Their lyrical, two-part construction named “The Rose” because of its complex design and as a timber abstraction of the petal form of roses, beat their just as interesting jarrah pavement that turns into a seating arrangement called “Wood Wave”.

Architecture students from the University of Western Australia have once again taken home top prizes in the nationally-contested Australia Timber Design Awards.

“The Rose”, designed by students Hamidreza Mahboubi Soufiani and Mahsa Alavi was commissioned by City of Nedlands as a shade structure for a memorial garden. Photo: David Bylund

What their lecturer and the teacher who led the faculty into entering the annual awards, Dr David Bylund describes as “the dynamic ribbon that creates a serpentine loop and that takes the (jarrah) planes from the vertical to the horizontal and back to the vertical”, was a finalist.

It is now a permanent fixture on the grounds of the university.

But the winning “The Rose”, also made of jarrah and treated pine, and that was a commission from the Nedlands Council as a shade structure for a memorial garden, was even more of a challenge to build, he says.

In timber, and giving four distinct planes to each rose, “that reach up and overlap, it creates the appearance of layering and curvature without there being a single curve in the structure. If you’ve ever looked into the structure of rose petals, they follow the Golden Mean and this [structure] expresses the same idea”.
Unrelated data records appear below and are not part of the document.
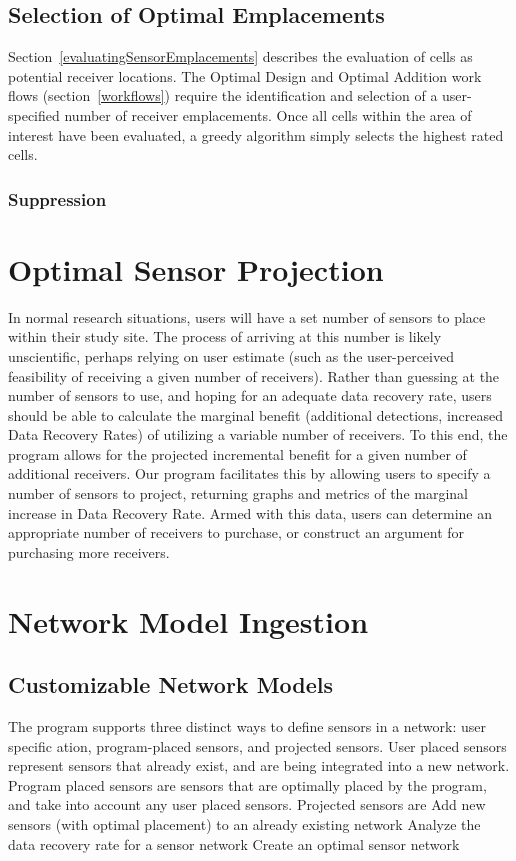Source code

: \subsection{Selection of Optimal Emplacements}
Section~\ref{evaluatingSensorEmplacements} describes the evaluation of cells as potential receiver locations.  The Optimal Design and Optimal Addition work flows (section~\ref{workflows}) require the identification and selection of a user-specified number of receiver emplacements.  Once all cells within the area of interest have been evaluated, a greedy algorithm simply selects the highest rated cells.

\subsubsection{Suppression}



\section{Optimal Sensor Projection}
In normal research situations, users will have a set number of sensors to place within their study site.  The process of arriving at this number is likely unscientific, perhaps relying on user estimate (such as the user-perceived feasibility of receiving a given number of receivers).  Rather than guessing at the number of sensors to use, and hoping for an adequate data recovery rate, users should be able to calculate the marginal benefit (additional detections, increased Data Recovery Rates) of utilizing a variable number of receivers.   To this end, the program allows for the projected incremental benefit for a given number of additional receivers.  Our program facilitates this by allowing users to specify a number of sensors to project, returning graphs and metrics of the marginal increase in Data Recovery Rate.  Armed with this data, users can determine an appropriate number of receivers to purchase, or construct an argument for purchasing more receivers.

\section{Network Model Ingestion}
\subsection{Customizable Network Models}
The program supports three distinct ways to define sensors in a network: 
user specific ation, program-placed sensors, and projected sensors. 
User placed sensors represent sensors that already exist, and are being integrated into a new network.
Program placed sensors are sensors that are optimally placed by the program, and take into account any user placed sensors.
Projected sensors are 
Add new sensors (with optimal placement) to an already existing network
Analyze the data recovery rate for a sensor network
Create an optimal sensor network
'The Wood Wave,'  designed by architecture student Anna Mustard with assistance from Kristen Di Gregorio from the University of Western Australia now features as a permanent installation at the campus.

“The Wood Wave”, designed by architecture student Anna Mustard with assistance from Kristen Di Gregorio from the University of Western Australia now features as a permanent installation at the campus. Photo: David Bylund

The faculty students’ first awards’ win was in 2013 with another shade structure that was made for Harrisdale’s Carey Baptist College. With massed timbers creating a stylised “canopy” above the columns of the three “trees”, the element has become a focal point of the school’s community garden and between 11am and 3pm when students are in the area, its inverted pyramids of timbers create maximum shadowing.

The first win, “was amazing”, Bylund says. “We didn’t even expect to be finalists. But that put pressure on the 2014 students who really rose to the occasion.”

Bylund’s initiative that gave his Timber in Architecture unit elective students the rare opportunity to build some of their designs full-scale, is, he believes, invaluable as “learning by making” experience.

The bus shelter commissioned by Nedlands City Council, designed by students Clare Holmes and Lan Nguyen.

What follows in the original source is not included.